#### Task goal
In the data below, locate each line with the word "cleanup" and list it.

#### Provided records
-*-*-
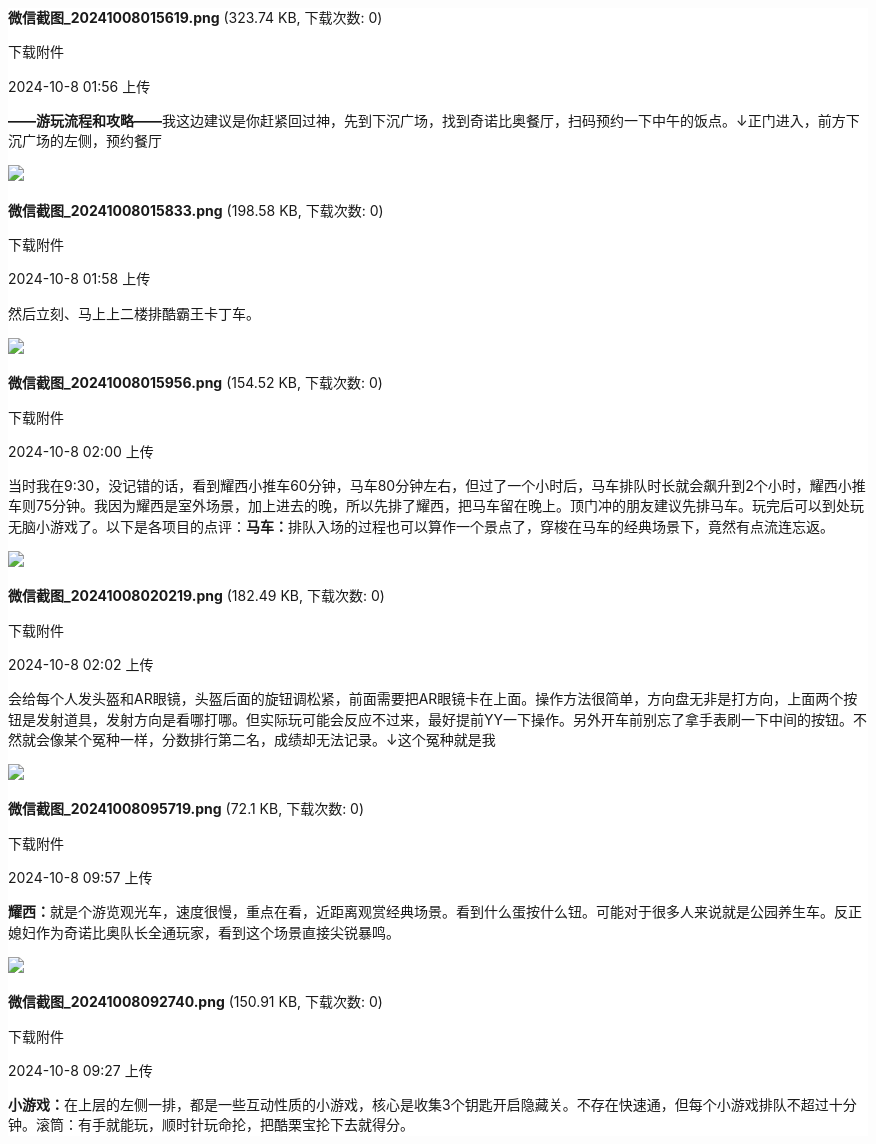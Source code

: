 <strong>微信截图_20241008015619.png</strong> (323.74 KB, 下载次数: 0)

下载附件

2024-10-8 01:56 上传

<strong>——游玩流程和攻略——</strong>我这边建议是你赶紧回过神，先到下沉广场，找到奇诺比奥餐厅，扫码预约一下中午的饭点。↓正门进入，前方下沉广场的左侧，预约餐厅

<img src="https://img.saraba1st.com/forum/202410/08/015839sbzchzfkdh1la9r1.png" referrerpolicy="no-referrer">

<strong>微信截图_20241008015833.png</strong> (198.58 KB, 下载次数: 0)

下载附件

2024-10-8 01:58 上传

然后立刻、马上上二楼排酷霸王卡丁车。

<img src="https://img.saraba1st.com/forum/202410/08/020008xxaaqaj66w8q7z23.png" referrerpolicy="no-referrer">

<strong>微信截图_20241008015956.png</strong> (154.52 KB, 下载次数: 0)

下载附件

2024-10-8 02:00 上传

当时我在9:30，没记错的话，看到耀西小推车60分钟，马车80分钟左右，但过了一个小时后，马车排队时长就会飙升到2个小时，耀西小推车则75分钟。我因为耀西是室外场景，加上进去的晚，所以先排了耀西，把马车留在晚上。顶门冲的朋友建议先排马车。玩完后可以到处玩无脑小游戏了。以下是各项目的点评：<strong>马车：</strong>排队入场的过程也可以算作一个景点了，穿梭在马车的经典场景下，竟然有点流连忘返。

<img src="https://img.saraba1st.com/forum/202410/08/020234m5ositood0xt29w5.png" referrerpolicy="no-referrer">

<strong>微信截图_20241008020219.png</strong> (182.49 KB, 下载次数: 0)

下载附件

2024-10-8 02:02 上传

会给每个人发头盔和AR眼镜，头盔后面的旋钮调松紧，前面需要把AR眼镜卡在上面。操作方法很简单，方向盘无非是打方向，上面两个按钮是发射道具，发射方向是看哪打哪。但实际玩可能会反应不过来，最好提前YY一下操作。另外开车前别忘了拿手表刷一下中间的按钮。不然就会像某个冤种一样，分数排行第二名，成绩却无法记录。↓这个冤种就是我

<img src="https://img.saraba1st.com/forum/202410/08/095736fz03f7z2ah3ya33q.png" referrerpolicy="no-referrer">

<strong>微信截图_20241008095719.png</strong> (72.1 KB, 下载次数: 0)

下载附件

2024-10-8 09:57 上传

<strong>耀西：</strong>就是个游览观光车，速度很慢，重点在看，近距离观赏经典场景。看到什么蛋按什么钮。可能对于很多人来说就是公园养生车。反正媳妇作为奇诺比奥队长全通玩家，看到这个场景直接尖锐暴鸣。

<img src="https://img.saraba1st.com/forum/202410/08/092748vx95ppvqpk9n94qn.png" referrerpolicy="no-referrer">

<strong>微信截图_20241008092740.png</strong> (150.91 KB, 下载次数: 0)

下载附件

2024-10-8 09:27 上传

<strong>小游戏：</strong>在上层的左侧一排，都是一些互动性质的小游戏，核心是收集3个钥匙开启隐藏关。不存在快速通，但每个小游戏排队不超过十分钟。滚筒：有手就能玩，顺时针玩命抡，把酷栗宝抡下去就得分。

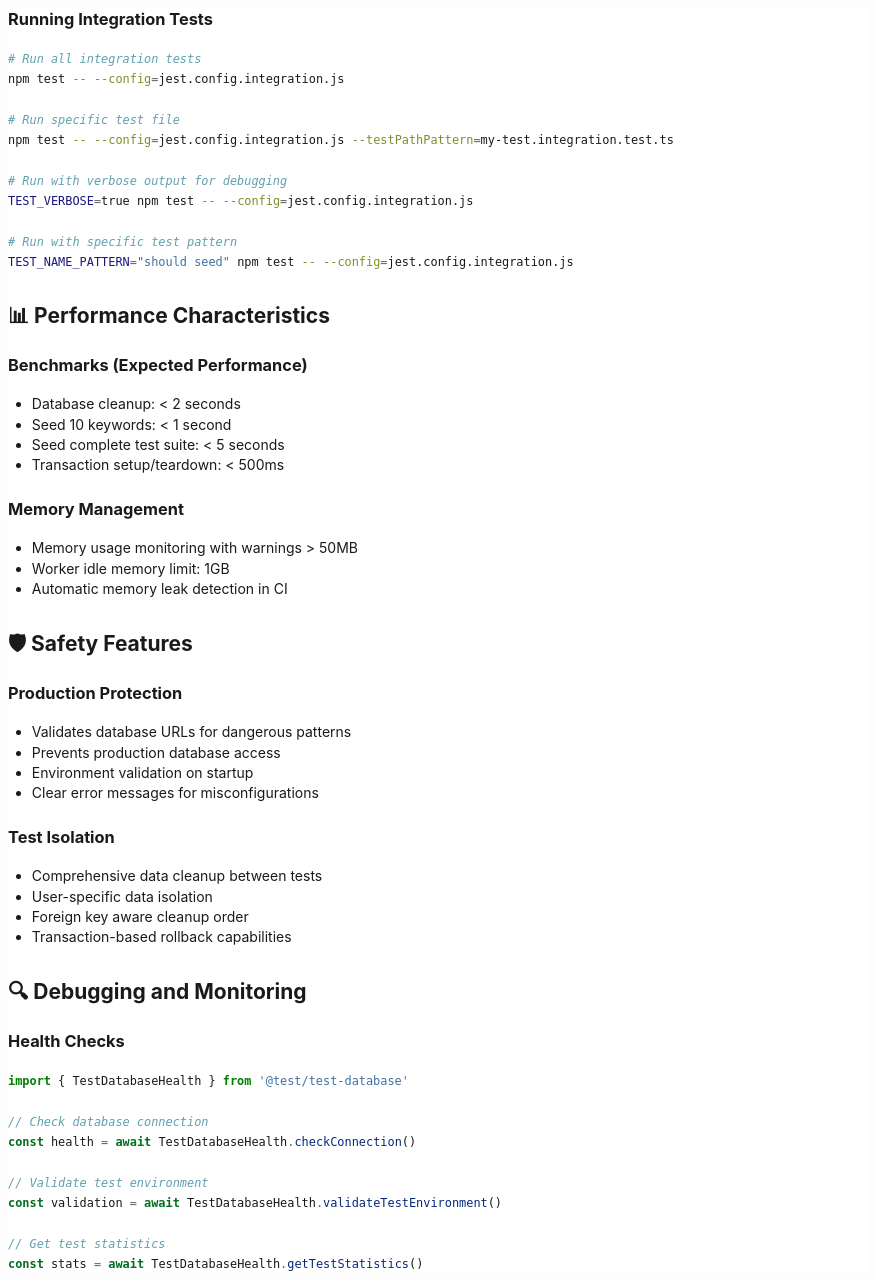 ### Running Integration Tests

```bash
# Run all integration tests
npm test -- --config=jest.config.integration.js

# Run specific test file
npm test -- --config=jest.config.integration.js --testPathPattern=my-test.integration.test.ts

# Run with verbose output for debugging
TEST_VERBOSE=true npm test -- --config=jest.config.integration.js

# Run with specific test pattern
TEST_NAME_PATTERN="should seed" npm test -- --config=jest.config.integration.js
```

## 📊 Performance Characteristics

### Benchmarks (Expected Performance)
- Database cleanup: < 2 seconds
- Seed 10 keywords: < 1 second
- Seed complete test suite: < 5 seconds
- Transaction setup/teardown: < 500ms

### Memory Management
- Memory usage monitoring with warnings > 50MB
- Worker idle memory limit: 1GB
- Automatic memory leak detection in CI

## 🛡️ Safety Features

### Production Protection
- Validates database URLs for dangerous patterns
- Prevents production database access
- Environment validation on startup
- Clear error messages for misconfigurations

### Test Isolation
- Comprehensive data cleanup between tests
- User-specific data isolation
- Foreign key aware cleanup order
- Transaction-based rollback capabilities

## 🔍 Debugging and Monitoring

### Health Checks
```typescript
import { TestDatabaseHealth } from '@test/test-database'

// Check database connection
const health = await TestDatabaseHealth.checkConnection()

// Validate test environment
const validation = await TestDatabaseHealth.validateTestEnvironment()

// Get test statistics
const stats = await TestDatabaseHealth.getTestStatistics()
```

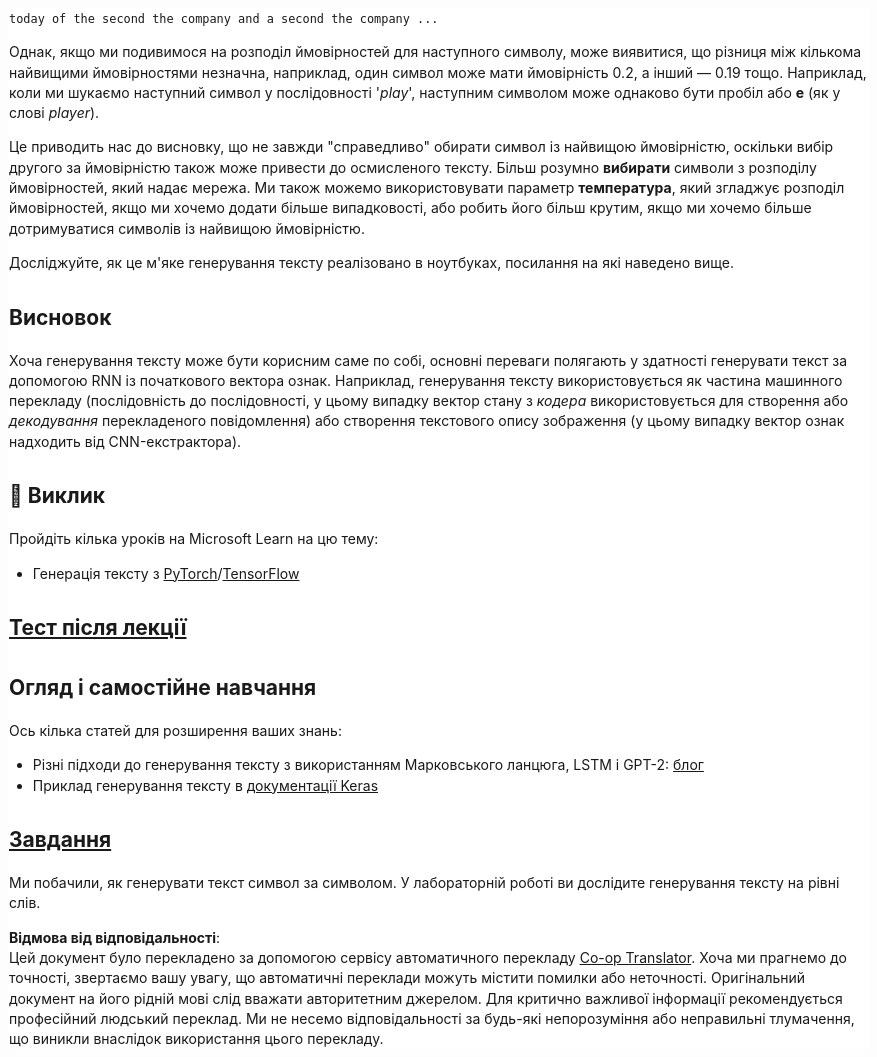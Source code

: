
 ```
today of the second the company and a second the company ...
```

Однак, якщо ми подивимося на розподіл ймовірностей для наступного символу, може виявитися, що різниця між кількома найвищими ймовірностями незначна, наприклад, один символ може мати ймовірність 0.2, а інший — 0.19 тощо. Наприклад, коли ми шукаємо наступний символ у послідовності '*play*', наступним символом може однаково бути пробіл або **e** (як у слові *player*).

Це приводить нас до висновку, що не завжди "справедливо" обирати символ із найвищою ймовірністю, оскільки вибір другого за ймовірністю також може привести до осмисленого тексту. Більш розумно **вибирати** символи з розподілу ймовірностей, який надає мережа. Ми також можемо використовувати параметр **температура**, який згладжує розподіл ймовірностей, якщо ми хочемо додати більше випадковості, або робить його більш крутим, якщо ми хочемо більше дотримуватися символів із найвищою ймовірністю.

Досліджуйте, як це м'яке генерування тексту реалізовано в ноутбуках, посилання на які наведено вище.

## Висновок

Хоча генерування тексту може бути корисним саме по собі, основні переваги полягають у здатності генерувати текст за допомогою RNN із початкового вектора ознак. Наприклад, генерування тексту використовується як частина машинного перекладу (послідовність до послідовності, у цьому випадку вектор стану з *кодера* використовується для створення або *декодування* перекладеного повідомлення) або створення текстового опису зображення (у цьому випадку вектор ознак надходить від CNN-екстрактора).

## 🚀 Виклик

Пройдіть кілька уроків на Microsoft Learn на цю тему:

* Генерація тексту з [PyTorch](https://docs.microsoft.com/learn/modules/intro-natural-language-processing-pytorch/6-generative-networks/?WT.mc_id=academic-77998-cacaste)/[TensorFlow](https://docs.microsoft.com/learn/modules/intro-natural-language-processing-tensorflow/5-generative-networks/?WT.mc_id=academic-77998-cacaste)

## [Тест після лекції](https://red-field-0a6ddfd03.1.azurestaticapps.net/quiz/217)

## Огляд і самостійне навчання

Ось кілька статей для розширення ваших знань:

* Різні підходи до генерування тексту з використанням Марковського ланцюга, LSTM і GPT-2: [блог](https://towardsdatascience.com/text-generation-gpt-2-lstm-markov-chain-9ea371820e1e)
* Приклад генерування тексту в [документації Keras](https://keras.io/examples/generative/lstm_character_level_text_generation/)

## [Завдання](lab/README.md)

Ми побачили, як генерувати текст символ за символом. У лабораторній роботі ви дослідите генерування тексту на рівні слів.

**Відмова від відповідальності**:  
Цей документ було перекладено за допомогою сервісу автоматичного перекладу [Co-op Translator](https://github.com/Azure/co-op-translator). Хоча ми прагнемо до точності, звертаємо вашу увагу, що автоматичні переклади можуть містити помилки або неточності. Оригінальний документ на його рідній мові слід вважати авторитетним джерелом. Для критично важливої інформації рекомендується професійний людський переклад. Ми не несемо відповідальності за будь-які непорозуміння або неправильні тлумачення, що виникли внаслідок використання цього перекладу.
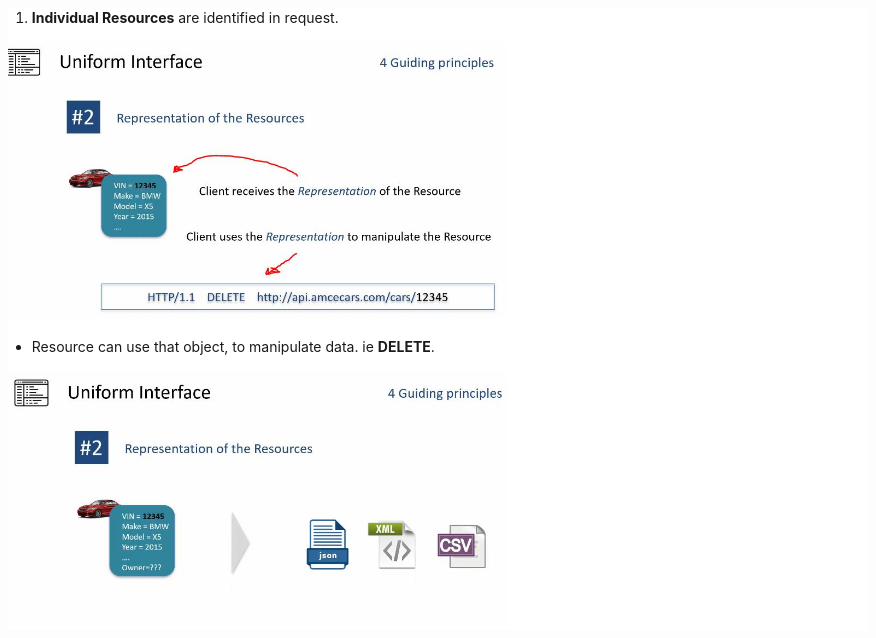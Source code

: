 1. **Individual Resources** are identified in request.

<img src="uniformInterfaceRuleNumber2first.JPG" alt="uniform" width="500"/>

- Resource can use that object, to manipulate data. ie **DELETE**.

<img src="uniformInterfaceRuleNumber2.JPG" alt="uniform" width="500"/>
-*-*-
#### Output
- Database cleanup: < 2 seconds
- Comprehensive data cleanup between tests
- Foreign key aware cleanup order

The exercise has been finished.